“Diversity” is one of the latest buzzwords that periodically creates upheaval in the realm of human resources. This is especially true for the mining
industry which, perhaps more than most business sectors, has long been the domain of men of European heritage. At CIM we recognize the need to address this
legacy and to promote a more diverse workforce. This takes many forms such as the development of forums to push people to break with tradition; the
endorsement of programs that promote the recruitment, skills training and mentoring of aboriginal peoples; the fostering of the recruitment and retention
of women; and international outreach to bring new talent to the operating environment.
The term “diversity,” I believe, is helpful for launching discussions about change in the workplace, but it will only take us so far. “Diverse” implies
differences or separateness that must be overcome. I like to think along the lines of “inclusiveness,” as it captures the potential that many kinds of
people, cultures and ideas can bring to an organization.
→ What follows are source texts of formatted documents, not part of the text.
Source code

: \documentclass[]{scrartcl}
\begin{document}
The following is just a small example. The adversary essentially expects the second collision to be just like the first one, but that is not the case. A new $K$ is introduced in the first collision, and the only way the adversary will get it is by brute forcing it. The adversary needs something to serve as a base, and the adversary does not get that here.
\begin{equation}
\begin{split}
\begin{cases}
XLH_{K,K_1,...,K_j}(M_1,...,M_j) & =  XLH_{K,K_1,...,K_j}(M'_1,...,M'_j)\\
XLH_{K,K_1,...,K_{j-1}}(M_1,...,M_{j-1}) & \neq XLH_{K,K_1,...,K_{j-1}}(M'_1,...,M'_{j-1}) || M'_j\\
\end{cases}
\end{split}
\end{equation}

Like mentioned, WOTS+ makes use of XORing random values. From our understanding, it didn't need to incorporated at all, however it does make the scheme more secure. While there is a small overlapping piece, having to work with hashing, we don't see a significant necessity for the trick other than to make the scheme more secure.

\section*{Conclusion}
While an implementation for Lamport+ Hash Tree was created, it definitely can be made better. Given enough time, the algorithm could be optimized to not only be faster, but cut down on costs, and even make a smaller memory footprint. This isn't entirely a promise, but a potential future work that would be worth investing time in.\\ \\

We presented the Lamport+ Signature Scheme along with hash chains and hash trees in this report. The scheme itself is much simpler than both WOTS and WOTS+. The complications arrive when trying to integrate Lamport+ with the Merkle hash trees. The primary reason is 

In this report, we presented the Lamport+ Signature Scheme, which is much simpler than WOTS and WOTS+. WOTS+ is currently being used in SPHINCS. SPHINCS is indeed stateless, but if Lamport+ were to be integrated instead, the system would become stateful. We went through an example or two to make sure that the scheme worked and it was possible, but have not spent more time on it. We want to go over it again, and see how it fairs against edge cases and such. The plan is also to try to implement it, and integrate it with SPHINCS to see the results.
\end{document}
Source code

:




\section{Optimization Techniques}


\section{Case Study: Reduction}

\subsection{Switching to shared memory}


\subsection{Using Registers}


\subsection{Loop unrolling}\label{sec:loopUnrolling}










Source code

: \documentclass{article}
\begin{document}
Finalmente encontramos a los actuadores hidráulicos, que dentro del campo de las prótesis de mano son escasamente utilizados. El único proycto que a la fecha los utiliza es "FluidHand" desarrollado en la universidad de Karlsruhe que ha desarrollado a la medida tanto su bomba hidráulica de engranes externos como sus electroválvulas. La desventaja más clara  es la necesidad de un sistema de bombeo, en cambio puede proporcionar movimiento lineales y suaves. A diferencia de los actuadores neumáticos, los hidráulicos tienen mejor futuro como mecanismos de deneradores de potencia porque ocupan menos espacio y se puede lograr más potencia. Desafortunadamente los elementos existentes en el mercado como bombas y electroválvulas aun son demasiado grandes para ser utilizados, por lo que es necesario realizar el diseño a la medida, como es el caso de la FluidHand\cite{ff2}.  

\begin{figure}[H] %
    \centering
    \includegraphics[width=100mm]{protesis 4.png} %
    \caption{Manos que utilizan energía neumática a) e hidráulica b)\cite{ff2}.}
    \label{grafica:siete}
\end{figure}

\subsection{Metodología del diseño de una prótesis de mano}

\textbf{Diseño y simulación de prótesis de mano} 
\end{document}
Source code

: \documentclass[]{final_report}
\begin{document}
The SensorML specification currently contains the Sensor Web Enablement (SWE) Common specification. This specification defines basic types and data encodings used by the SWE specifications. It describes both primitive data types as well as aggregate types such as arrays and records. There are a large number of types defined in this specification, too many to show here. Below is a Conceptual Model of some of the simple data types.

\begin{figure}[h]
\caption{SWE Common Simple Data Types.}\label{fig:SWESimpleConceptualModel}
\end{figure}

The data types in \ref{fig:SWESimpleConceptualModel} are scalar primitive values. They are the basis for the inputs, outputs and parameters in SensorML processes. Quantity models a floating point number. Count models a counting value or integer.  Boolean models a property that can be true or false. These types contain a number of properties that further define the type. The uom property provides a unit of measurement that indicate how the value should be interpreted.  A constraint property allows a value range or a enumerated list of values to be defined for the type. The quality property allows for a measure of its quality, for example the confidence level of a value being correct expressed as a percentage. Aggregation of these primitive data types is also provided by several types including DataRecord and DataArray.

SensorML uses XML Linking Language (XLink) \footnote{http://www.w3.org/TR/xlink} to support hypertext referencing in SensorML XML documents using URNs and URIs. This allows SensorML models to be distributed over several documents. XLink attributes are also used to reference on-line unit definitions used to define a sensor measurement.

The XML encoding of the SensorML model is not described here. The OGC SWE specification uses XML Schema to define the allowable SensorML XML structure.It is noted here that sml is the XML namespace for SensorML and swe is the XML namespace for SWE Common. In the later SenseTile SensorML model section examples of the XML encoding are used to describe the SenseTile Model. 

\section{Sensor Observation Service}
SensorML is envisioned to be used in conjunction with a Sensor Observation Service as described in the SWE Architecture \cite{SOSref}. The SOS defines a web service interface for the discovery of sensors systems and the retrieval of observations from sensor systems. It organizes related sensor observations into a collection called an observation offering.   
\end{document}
It implies a bringing together of various intellectual, cultural and technical perspectives in a
workforce, creating a powerful dynamic that promotes productivity improvements and innovation. In our places of employment, inclusiveness is an opportunity
to maximize the workforce.
Inclusiveness is essential to the mandate of CIM and to me as its president. With the recent creation of a steering committee to tackle this issue, we have
formalized our commitment to this goal and made it one of the organizing principles for Vancouver 2014, our next annual convention, and its theme “Mining 4
Everyone.” It is also guiding my outreach to current and potential members, encouraging them to share and participate in activities at the CIM branch and
national levels. It is, I hope you will agree, the key to a successful and satisfying future.